**WHAT TO PRODUCE**.
Although the records contain pictures, the copy should leave them out and match everything else exactly.

================

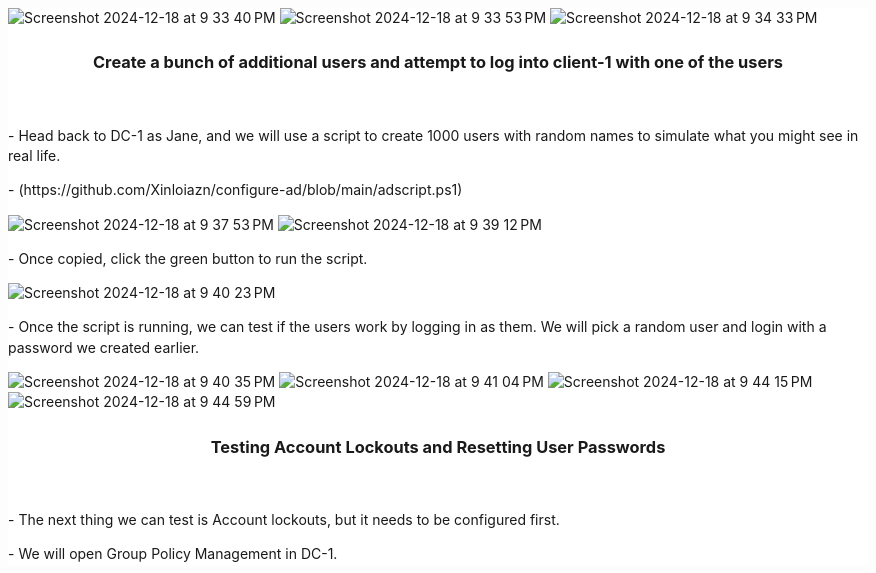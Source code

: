 <img width="169" alt="Screenshot 2024-12-18 at 9 33 40 PM" src="https://github.com/user-attachments/assets/3ca31955-a956-440f-ac42-373545a9aa96" />


<img width="380" alt="Screenshot 2024-12-18 at 9 33 53 PM" src="https://github.com/user-attachments/assets/6493917a-abc8-42ed-b661-1bbb464048dc" />

<img width="882" alt="Screenshot 2024-12-18 at 9 34 33 PM" src="https://github.com/user-attachments/assets/8fb4b5fe-b3f2-4e01-a72f-1cf4ea9eeacb" />
<br />
<h3 align="center">Create a bunch of additional users and attempt to log into client-1 with one of the users</h3>
<br />
<p>  
</p>
  <p>- Head back to DC-1 as Jane, and we will use a script to create 1000 users with random names to simulate what you might see in real life. </p>
  <p>- (https://github.com/Xinloiazn/configure-ad/blob/main/adscript.ps1)</p>
  <p>  
</p>

<img width="225" alt="Screenshot 2024-12-18 at 9 37 53 PM" src="https://github.com/user-attachments/assets/223b6198-6fc1-4b49-9583-54d6d36e1bc8" />

<img width="1348" alt="Screenshot 2024-12-18 at 9 39 12 PM" src="https://github.com/user-attachments/assets/bb04de31-733f-4e7b-8f8c-3254f096444e" />
<p>  
</p>
  <p>- Once copied, click the green button to run the script. </p>
  <p>  
</p>

<img width="792" alt="Screenshot 2024-12-18 at 9 40 23 PM" src="https://github.com/user-attachments/assets/bdb69e26-6b77-4f45-a083-a86a5b26408d" />
<p>  
</p>
  <p>- Once the script is running, we can test if the users work by logging in as them. We will pick a random user and login with a password we created earlier. </p>
  <p>  
</p>


<img width="1007" alt="Screenshot 2024-12-18 at 9 40 35 PM" src="https://github.com/user-attachments/assets/e55a1b64-a6a7-4177-8354-6ac7e898f381" />

<img width="1511" alt="Screenshot 2024-12-18 at 9 41 04 PM" src="https://github.com/user-attachments/assets/002f33dc-0fd4-44cb-bff0-bd204f1838b9" />

<img width="391" alt="Screenshot 2024-12-18 at 9 44 15 PM" src="https://github.com/user-attachments/assets/6319d6ad-c2d6-4531-b2ec-6135c1b7d17a" />

<img width="439" alt="Screenshot 2024-12-18 at 9 44 59 PM" src="https://github.com/user-attachments/assets/05a1cfdd-cd24-4d99-a1a8-dee8e717671d" />

<h3 align="center">Testing Account Lockouts and Resetting User Passwords</h3>
<br />
<p>  
</p>
  <p>- The next thing we can test is Account lockouts, but it needs to be configured first. </p>
  <p>- We will open Group Policy Management in DC-1.
  </p>  
<p>
</p>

================

**ANSWER SPACE**.
Source code

: <img width="169" alt="Screenshot 2024-12-18 at 9 33 40 PM" src="https://github.com/user-attachments/assets/3ca31955-a956-440f-ac42-373545a9aa96" />


<img width="380" alt="Screenshot 2024-12-18 at 9 33 53 PM" src="https://github.com/user-attachments/assets/6493917a-abc8-42ed-b661-1bbb464048dc" />

<img width="882" alt="Screenshot 2024-12-18 at 9 34 33 PM" src="https://github.com/user-attachments/assets/8fb4b5fe-b3f2-4e01-a72f-1cf4ea9eeacb" />
<br />
<h3 align="center">Create a bunch of additional users and attempt to log into client-1 with one of the users</h3>
<br />
<p>  
</p>
  <p>- Head back to DC-1 as Jane, and we will use a script to create 1000 users with random names to simulate what you might see in real life. </p>
  <p>- (https://github.com/Xinloiazn/configure-ad/blob/main/adscript.ps1)</p>
  <p>  
</p>

<img width="225" alt="Screenshot 2024-12-18 at 9 37 53 PM" src="https://github.com/user-attachments/assets/223b6198-6fc1-4b49-9583-54d6d36e1bc8" />

<img width="1348" alt="Screenshot 2024-12-18 at 9 39 12 PM" src="https://github.com/user-attachments/assets/bb04de31-733f-4e7b-8f8c-3254f096444e" />
<p>  
</p>
  <p>- Once copied, click the green button to run the script. </p>
  <p>  
</p>

<img width="792" alt="Screenshot 2024-12-18 at 9 40 23 PM" src="https://github.com/user-attachments/assets/bdb69e26-6b77-4f45-a083-a86a5b26408d" />
<p>  
</p>
  <p>- Once the script is running, we can test if the users work by logging in as them. We will pick a random user and login with a password we created earlier. </p>
  <p>  
</p>


<img width="1007" alt="Screenshot 2024-12-18 at 9 40 35 PM" src="https://github.com/user-attachments/assets/e55a1b64-a6a7-4177-8354-6ac7e898f381" />

<img width="1511" alt="Screenshot 2024-12-18 at 9 41 04 PM" src="https://github.com/user-attachments/assets/002f33dc-0fd4-44cb-bff0-bd204f1838b9" />

<img width="391" alt="Screenshot 2024-12-18 at 9 44 15 PM" src="https://github.com/user-attachments/assets/6319d6ad-c2d6-4531-b2ec-6135c1b7d17a" />

<img width="439" alt="Screenshot 2024-12-18 at 9 44 59 PM" src="https://github.com/user-attachments/assets/05a1cfdd-cd24-4d99-a1a8-dee8e717671d" />

<h3 align="center">Testing Account Lockouts and Resetting User Passwords</h3>
<br />
<p>  
</p>
  <p>- The next thing we can test is Account lockouts, but it needs to be configured first. </p>
  <p>- We will open Group Policy Management in DC-1.
  </p>  
<p>
</p>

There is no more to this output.